Exprimem-se nas chamas douradas do fogo no RN o real das prisões e sua ignomínia. Prisões da miséria, como denunciou Loic Wacquant, que são misérias de prisões. Lugares de torturas, maus-tratos, lugares de práticas sádicas de diretores e agentes penitenciários, lugares de castigo, violência, suplício de corpos e almas. Tudo feito com a cumplicidade da sociedade e do Estado (e cada um daqueles que ocupam as funções públicas em governos que se sucedem), como se as prisões (até quando existam!) não fossem tão somente o lugar do cumprimento de penas de privação de liberdade, mas lugares para castigar, fazer sofrer e humilhar aqueles que nelas chegam.

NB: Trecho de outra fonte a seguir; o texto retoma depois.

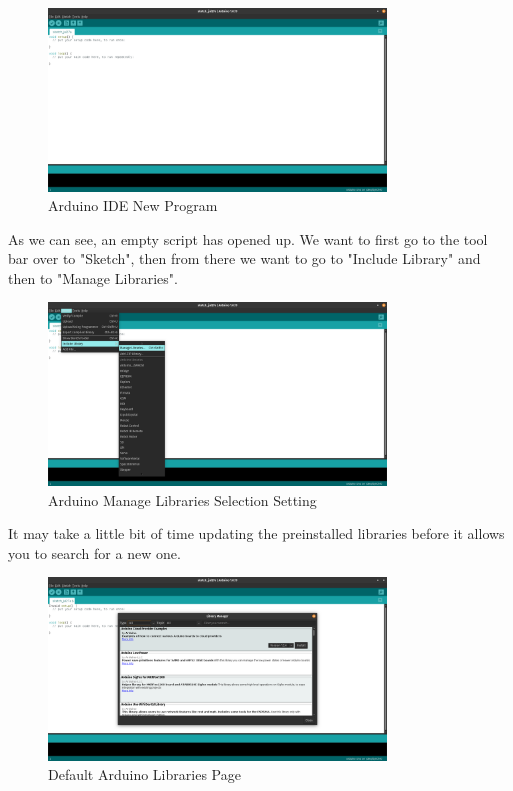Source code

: \documentclass[a4paper,11pt]{report}
\begin{document}
\begin{figure}[H]
\centering
\includegraphics[width=0.8\textwidth]{screenshots/arduinoidestartup}
\caption{Arduino IDE New Program}
\end{figure}

As we can see, an empty script has opened up. We want to first go to the tool bar over to "Sketch", then from there we want to go to "Include Library" and then to "Manage Libraries".

\begin{figure}[H]
\centering
\includegraphics[width=0.8\textwidth]{screenshots/arduinomanagelibrariesselect}
\caption{Arduino Manage Libraries Selection Setting}
\end{figure}

It may take a little bit of time updating the preinstalled libraries before it allows you to search for a new one.

\begin{figure}[H]
\centering
\includegraphics[width=0.8\textwidth]{screenshots/arduinolibrariespage}
\caption{Default Arduino Libraries Page}
\end{figure}
\end{document}
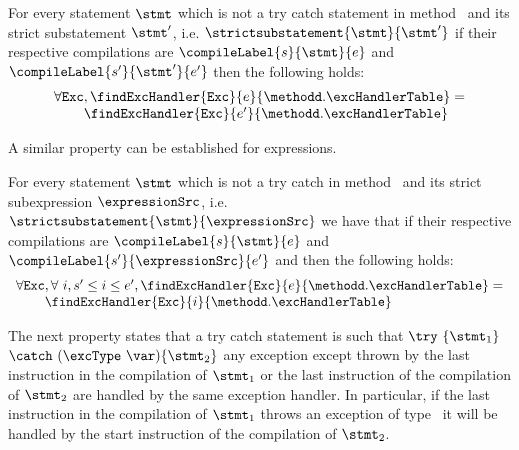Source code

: \begin{compProp8}\label{compile:prop:compProp8}
  For every statement $\stmt$ which is not a try catch statement  in method \methodd \  and  its strict substatement $\stmt'$, i.e. 
$\strictsubstatement{\stmt}{\stmt'} $
if their respective compilations are  $\compileLabel{s}{\stmt}{e}$ and  $\compileLabel{s'}{\stmt'}{e'}$ then the following holds:
$$ \begin{array}{l}
          \forall \mbox{\rm\tt{Exc}}, \findExcHandler{\mbox{\rm\tt{Exc}} }{e}{\methodd.\excHandlerTable} = \\
	  \phantom{\forall \mbox{\rm\tt{Exc}} }\findExcHandler{\mbox{\rm\tt{Exc}} }{e'}{\methodd.\excHandlerTable} 
   \end{array}
$$

\end{compProp8}


A similar property can be established for expressions.
 
\begin{compProp9}\label{compile:prop:compProp9}
  For every statement $\stmt$ which is not a try catch  in method \methodd \  and  its strict  subexpression
 $\expressionSrc$, i.e. $\strictsubstatement{\stmt}{\expressionSrc}$
 we have that 
if their respective compilations are  $\compileLabel{s}{\stmt}{e}$ and  $\compileLabel{s'}{\expressionSrc}{e'}$ and 
 then the following holds:
$$ \begin{array}{l}
          \forall \mbox{\rm\tt{Exc}}, \forall  \ i, s' \le i \le e' ,  \findExcHandler{\mbox{\rm\tt{Exc}} }{e}{\methodd.\excHandlerTable} = \\
	  \phantom{\forall \mbox{\rm\tt{Exc}} }\findExcHandler{\mbox{\rm\tt{Exc}} }{i}{\methodd.\excHandlerTable} 
   \end{array}
$$
\end{compProp9}

The next property states that a try catch statement is such that $ \try \ \{ \stmt_1 \} $ $ \catch \ (\excType \ \var )\{ \stmt_2 \}  $ 
any exception except \excType{} thrown by  the last instruction in the compilation of $ \stmt_1 $ or the last instruction of the compilation 
of $ \stmt_2$ are handled by the same exception handler. In particular, if the last instruction in the compilation of
 $ \stmt_1 $ throws an exception of type \excType \  it will be handled by the start instruction of the compilation of $\stmt_2 $.

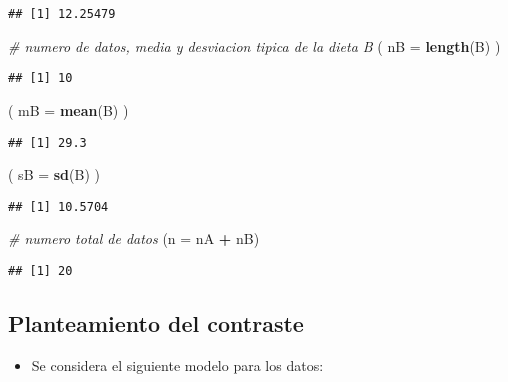 \documentclass[]{article}
\newenvironment{Shaded}{\begin{snugshade}}{\end{snugshade}}
\newcommand{\KeywordTok}[1]{\textcolor[rgb]{0.13,0.29,0.53}{\textbf{#1}}}
\newcommand{\DataTypeTok}[1]{\textcolor[rgb]{0.13,0.29,0.53}{#1}}
\newcommand{\StringTok}[1]{\textcolor[rgb]{0.31,0.60,0.02}{#1}}
\newcommand{\CommentTok}[1]{\textcolor[rgb]{0.56,0.35,0.01}{\textit{#1}}}
\newcommand{\OperatorTok}[1]{\textcolor[rgb]{0.81,0.36,0.00}{\textbf{#1}}}
\newcommand{\NormalTok}[1]{#1}
\providecommand{\tightlist}{%
  \setlength{\itemsep}{0pt}\setlength{\parskip}{0pt}}
\begin{document}
\begin{verbatim}
## [1] 12.25479
\end{verbatim}

\begin{Shaded}
\begin{Highlighting}[]
\CommentTok{# numero de datos, media y desviacion tipica de la dieta B}
\NormalTok{( }\DataTypeTok{nB =} \KeywordTok{length}\NormalTok{(B) )}
\end{Highlighting}
\end{Shaded}

\begin{verbatim}
## [1] 10
\end{verbatim}

\begin{Shaded}
\begin{Highlighting}[]
\NormalTok{( }\DataTypeTok{mB =} \KeywordTok{mean}\NormalTok{(B) )}
\end{Highlighting}
\end{Shaded}

\begin{verbatim}
## [1] 29.3
\end{verbatim}

\begin{Shaded}
\begin{Highlighting}[]
\NormalTok{( }\DataTypeTok{sB =} \KeywordTok{sd}\NormalTok{(B) )}
\end{Highlighting}
\end{Shaded}

\begin{verbatim}
## [1] 10.5704
\end{verbatim}

\begin{Shaded}
\begin{Highlighting}[]
\CommentTok{# numero total de datos}
\NormalTok{(}\DataTypeTok{n =}\NormalTok{ nA }\OperatorTok{+}\StringTok{ }\NormalTok{nB)}
\end{Highlighting}
\end{Shaded}

\begin{verbatim}
## [1] 20
\end{verbatim}

\subsection{Planteamiento del
contraste}\label{planteamiento-del-contraste}

\begin{itemize}
\tightlist
\item
  Se considera el siguiente modelo para los datos:
\end{itemize}
\end{document}
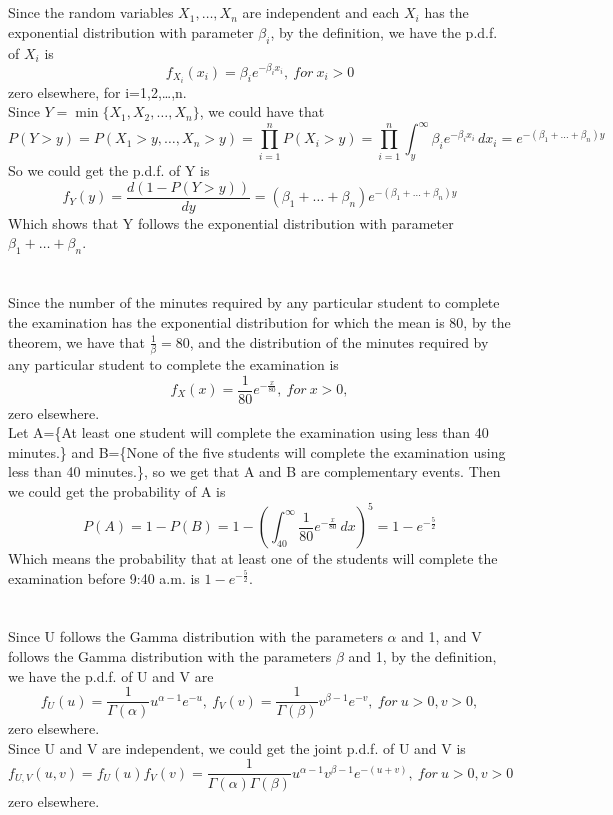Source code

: \documentclass[10.5pt]{article}
\begin{document}
\section{}
Since the random variables $X_1,\dots,X_n$ are independent and each $X_i$ has the exponential distribution with parameter $\beta_i$, by the definition, we have the p.d.f. of $X_i$ is $$f_{X_i}(x_i)=\beta_ie^{-\beta_ix_i},~for ~x_i>0$$\indent
zero elsewhere, for i=1,2,\dots,n.\\\indent
Since $Y=\min\{X_1,X_2,\dots,X_n\}$, we could have that $$P(Y>y)=P(X_1>y,\dots,X_n>y)=\prod_{i=1}^nP(X_i>y)=\prod_{i=1}^{n}\int_y^{\infty}\beta_ie^{-\beta_ix_i}\,dx_i=e^{-(\beta_1+\dots+\beta_n)y}$$\indent
So we could get the p.d.f. of Y is $$f_Y(y)=\frac{d (1-P(Y>y))}{dy}=(\beta_1+\dots+\beta_n)e^{-(\beta_1+\dots+\beta_n)y}$$\indent
Which shows that Y follows the exponential distribution with parameter $\beta_1+\dots+\beta_n$.

\section{}
Since the number of the minutes required by any particular student to complete the examination has the exponential distribution for which the mean is 80, by the theorem, we have that $\frac{1}{\beta}=80$, and the distribution of the minutes required by any particular student to complete the examination is $$f_X(x)=\frac{1}{80}e^{-\frac{x}{80}},~for ~x>0,$$\indent
zero elsewhere.\\\indent
Let A=\{At least one student will complete the examination using less than 40 minutes.\} and B=\{None of the five students will complete the examination using less than 40 minutes.\}, so we get that A and B are complementary events. Then we could get the probability of A is $$P(A)=1-P(B)=1-\left(\int_{40}^{\infty}\frac{1}{80}e^{-\frac{x}{80}}\,dx\right)^5=1-e^{-\frac{5}{2}}$$\indent
Which means the probability that at least one of the students will complete the examination before 9:40 a.m. is $1-e^{-\frac{5}{2}}$.

\section{}
Since U follows the Gamma distribution with the parameters $\alpha$ and 1, and V follows the Gamma distribution with the parameters $\beta$ and 1, by the definition, we have the p.d.f. of U and V are $$f_U(u)=\frac{1}{\Gamma(\alpha)}u^{\alpha-1}e^{-u},~f_V(v)=\frac{1}{\Gamma(\beta)}v^{\beta-1}e^{-v},~for ~u>0,v>0,$$\indent
zero elsewhere.\\\indent
Since U and V are independent, we could get the joint p.d.f. of U and V is $$f_{U,V}(u,v)=f_U(u)f_V(v)=\frac{1}{\Gamma(\alpha)\Gamma(\beta)}u^{\alpha-1}v^{\beta-1}e^{-(u+v)},~for ~u>0,v>0$$\indent
zero elsewhere.
\end{document}

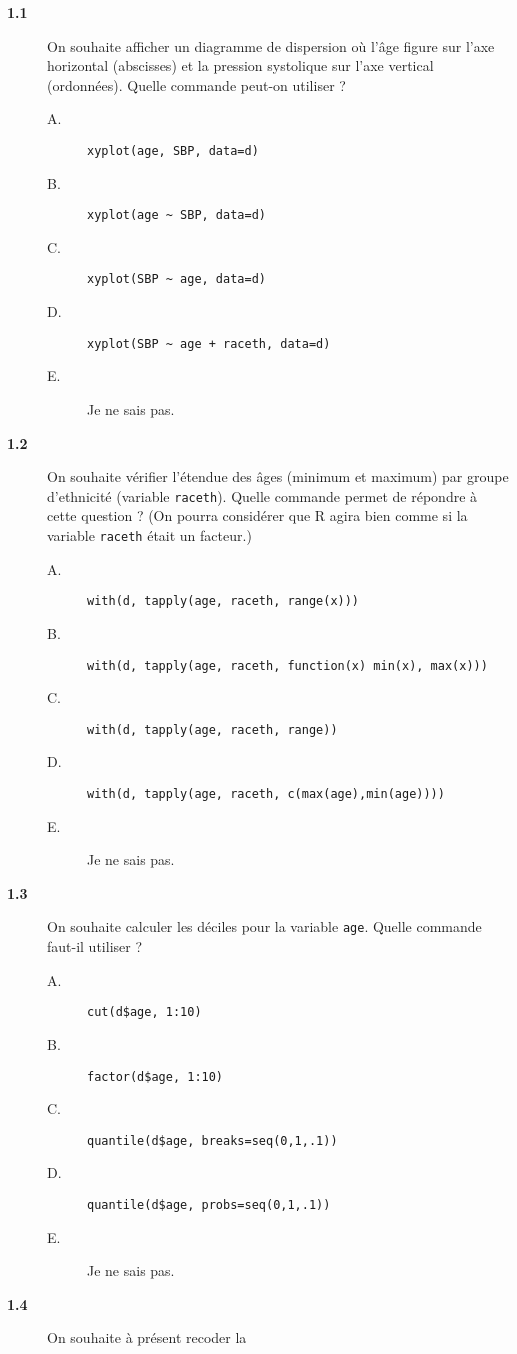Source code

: \documentclass[11pt]{report}
\theoremstyle{definition}
\begin{document}
\begin{description}
\item[\bf 1.1]  On souhaite afficher un diagramme
  de dispersion où l'âge figure sur l'axe horizontal (abscisses) et la
  pression systolique sur l'axe vertical (ordonnées). Quelle commande
  peut-on utiliser ?
  \begin{description}
  \item[A.] \verb|xyplot(age, SBP, data=d)|
  \item[B.] \verb|xyplot(age ~ SBP, data=d)|
  \item[C.] \verb|xyplot(SBP ~ age, data=d)|
  \item[D.] \verb|xyplot(SBP ~ age + raceth, data=d)|
  \item[E.] Je ne sais pas.
  \end{description}
\item[\bf 1.2]  On souhaite vérifier l'étendue des
  âges (minimum et maximum) par groupe d'ethnicité (variable
  \texttt{raceth}). Quelle commande permet de répondre à cette question ?
  (On pourra considérer que R agira bien comme si la variable
  \texttt{raceth} était un facteur.)
  \begin{description}
  \item[A.] \verb|with(d, tapply(age, raceth, range(x)))|
  \item[B.] \verb|with(d, tapply(age, raceth, function(x) min(x), max(x)))|
  \item[C.] \verb|with(d, tapply(age, raceth, range))|
  \item[D.] \verb|with(d, tapply(age, raceth, c(max(age),min(age))))|
  \item[E.] Je ne sais pas.
  \end{description}
\item[\bf 1.3]  On souhaite calculer les déciles
  pour la variable \texttt{age}. Quelle commande faut-il utiliser ?
  \begin{description}
  \item[A.] \verb|cut(d$age, 1:10)|
  \item[B.] \verb|factor(d$age, 1:10)|
  \item[C.] \verb|quantile(d$age, breaks=seq(0,1,.1))|
  \item[D.] \verb|quantile(d$age, probs=seq(0,1,.1))|
  \item[E.] Je ne sais pas.
  \end{description}  
\item[\bf 1.4]  On souhaite à présent recoder la

\end{description}
\end{document}
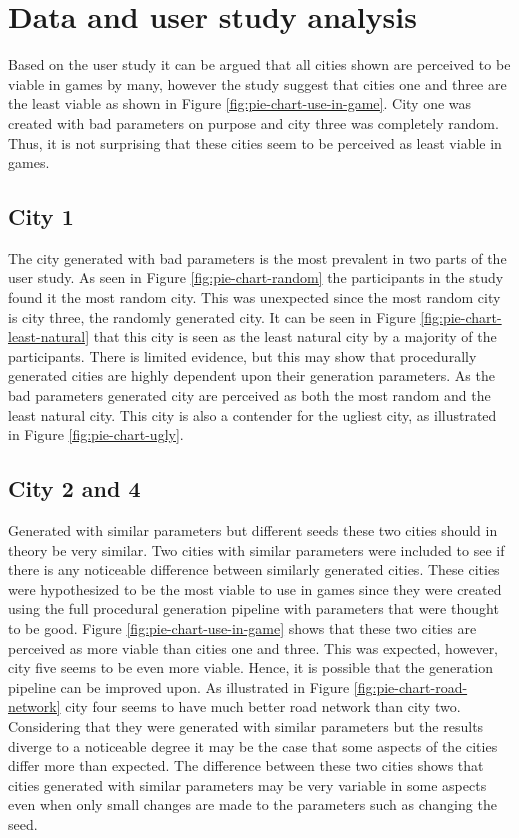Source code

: \section{Data and user study analysis}
	Based on the user study it can be argued that all cities shown are perceived to be viable in games by many, however the study suggest that cities one and three are the least viable as shown in Figure \ref{fig:pie-chart-use-in-game}. City one was created with bad parameters on purpose and city three was completely random. Thus, it is not surprising that these cities seem to be perceived as least viable in games.
	
	\subsection{City 1}
		The city generated with bad parameters is the most prevalent in two parts of the user study. As seen in Figure \ref{fig:pie-chart-random} the participants in the study found it the most random city. This was unexpected since the most random city is city three, the randomly generated city. It can be seen in Figure \ref{fig:pie-chart-least-natural} that this city is seen as the least natural city by a majority of the participants. There is limited evidence, but this may show that procedurally generated cities are highly dependent upon their generation parameters. As the bad parameters generated city are perceived as both the most random and the least natural city. This city is also a contender for the ugliest city, as illustrated in Figure \ref{fig:pie-chart-ugly}.
		
	\subsection{City 2 and 4} \label{ssec:city2-3}
		Generated with similar parameters but different seeds these two cities should in theory be very similar. Two cities with similar parameters were included to see if there is any noticeable difference between similarly generated cities. These cities were hypothesized to be the most viable to use in games since they were created using the full procedural generation pipeline with parameters that were thought to be good. Figure \ref{fig:pie-chart-use-in-game} shows that these two cities are perceived as more viable than cities one and three. This was expected, however, city five seems to be even more viable. Hence, it is possible that the generation pipeline can be improved upon. As illustrated in Figure \ref{fig:pie-chart-road-network} city four seems to have much better road network than city two. Considering that they were generated with similar parameters but the results diverge to a noticeable degree it may be the case that some aspects of the cities differ more than expected. The difference between these two cities shows that cities generated with similar parameters may be very variable in some aspects even when only small changes are made to the parameters such as changing the seed.
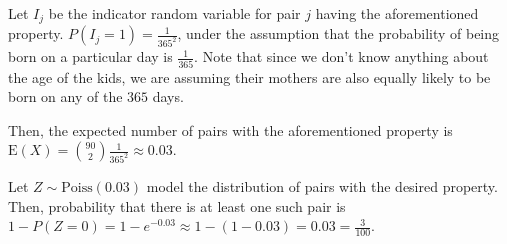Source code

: Let $I_{j}$ be the indicator random variable for pair $j$ having the
aforementioned property. $P(I_{j}=1) = \frac{1}{365^{2}}$, under the assumption
that the probability of being born on a particular day is $\frac{1}{365}$. Note
that since we don't know anything about the age of the kids, we are assuming
their mothers are also equally likely to be born on any of the $365$ days.

Then, the expected number of pairs with the aforementioned property is $\text{E}
(X) = \binom{90}{2}\frac{1}{365^{2}} \approx 0.03$.

Let $Z \sim \text{Poiss}(0.03)$ model the distribution of pairs with the desired
property. Then, probability that there is at least one such pair is $1 - P(Z=0)
= 1 - e^{-0.03} \approx 1 - (1 - 0.03) = 0.03 = \frac{3}{100}$.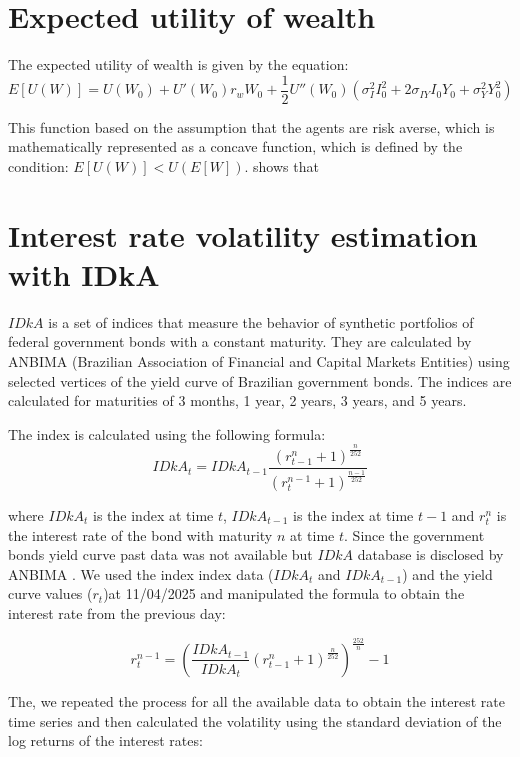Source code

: \documentclass[
	12pt,				%
	twoside,			%
	a4paper,			%
	english,			%
	brazil			%
	]{abntex2}
\begin{document}
\begin{apendicesenv}

\partapendices

\chapter{Expected utility of wealth}

The expected utility of wealth is given by the equation:
\begin{equation}
  E[U(W)] = U(W_0) + U'(W_0)r_w W_0 + \frac{1}{2}U''(W_0)(\sigma_I^2 I_0^2 + 2\sigma_{IY} I_0 Y_0 + \sigma_Y^2 Y_0^2)
\end{equation}

This function based on the assumption that the agents are risk averse, which is mathematically represented as a concave function, which is defined by the condition: $E[U(W)] < U(E[W])$.  shows that 


\chapter{Interest rate volatility estimation with IDkA}

$IDkA$ \cite{anbimaIDkAANBIMA} is a set of indices that measure the behavior of synthetic portfolios of federal government bonds with a constant maturity. They are calculated by ANBIMA (Brazilian Association of Financial and Capital Markets Entities) using selected vertices of the yield curve of Brazilian government bonds. The indices are calculated for maturities of 3 months, 1 year, 2 years, 3 years, and 5 years.

The index is calculated using the following formula:
\begin{equation}
  IDkA_t = IDkA_{t-1} \frac{(r_{t-1}^n + 1)^{\frac{n}{252}}}{(r_{t}^{n-1} + 1)^{\frac{n-1}{252}}}
\end{equation}

where $IDkA_t$ is the index at time $t$, $IDkA_{t-1}$ is the index at time $t-1$ and $r_t^n$ is the interest rate of the bond with maturity $n$ at time $t$. Since the government bonds yield curve past data was not available but $IDkA$ database is disclosed by ANBIMA \cite{IndicesANBIMAData}. We used the index index data ($IDkA_t$ and $IDkA_{t-1}$) and the yield curve values ($r_t$)at 11/04/2025 and manipulated the formula to obtain the interest rate from the previous day:

\begin{equation}
  r_{t}^{n-1} = \left( \frac{IDkA_{t-1}}{IDkA_t} (r_{t-1}^n + 1)^{\frac{n}{252}} \right)^{\frac{252}{n}} - 1
\end{equation}

The, we repeated the process for all the available data to obtain the interest rate time series and then calculated the volatility using the standard deviation of the log returns of the interest rates:

\end{apendicesenv}
\end{document}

Nas chamas quentes que sobem empurradas pelo ar, como carregando súplicas aos céus, manifesta-se o real da degradação, do sofrimento e da dor de nossos presos e presas, destituídos de sua humanidade dentro e fora dos cárceres…. O real em sua aparição, como espectros, assustando hipócritas, assustando aqueles que nunca voltaram seus pensamentos e olhares para as prisões como lugares que requerem cuidados, condições dignas de habitação, negociações com seus habitantes provisórios; sim, negociações: que querem os detidos? Quais são suas reivindicações? Quais podem ser atendidas?  O que podemos fazer para que nossos cárceres não sejam a forma atual dos calabouços medievais?

“A revolta atual no RN tem como causa a instalação de bloqueadores de celulares” Que piada… Quem quiser que acredite nisso! O jovem francês Étienne de la Boétie, em seu Discurso da Servidão Voluntária, escreveu: “o próprio povo tolo inventa suas mentiras para acreditar nelas”. Direi aqui: o poder inventa suas mentiras para acreditar nelas! Pois bem, como ensinou Lacan, lição do seu campo específico que aqui integro à minha deriva, o Real insiste! Retorna sempre! “O que é recusado na ordem simbólica ressurge no Real”… Algo mais lúcido se pensarmos o que aí se diz em termos de sociedade ou, de outro modo dito, em termos das relações entre a realidade instituída, legitimada, celebrada como “a” realidade, e o real, tido por impossível, não-representável? Se o Real (lacaniano) é o impossível da palavra, direi, na minha deriva, o real é o impossível em termos dos significantes e significados instituídos, o real é, pois, o que foi barrado/foracluído pela ordem instituída como o impossível, o impensável. Mas, se é verdadeiro que “os significantes foracluídos do simbólico retornam no real”, as palavras, sentimentos e pensamentos não ouvidos de nossos delinquentes e bandidos (ah, como o poder e a mídia amam esses termos!) retornarão sempre através de gestos, delírios, alucinações, loucuras, potencializados ou não pelas drogas, mas, sem dúvida, fundados antes na ira, no ódio e no ressentimento do desamparo social.

O real aí está: nas ruas, tocando fogo em tudo! E não adianta mais repressão, mais polícia, exército nas ruas. Espetáculo que surtirá o efeito do pouco tempo que durará. O real, quanto a ele?, retorna sempre, insiste, resiste! O real, em seu delírio, é pleno, todo, poderoso, destemido, astucioso.

Alipio Sousa Filho é cientista social e professor da Universidade Federal do Rio Grande do Norte (UFRN).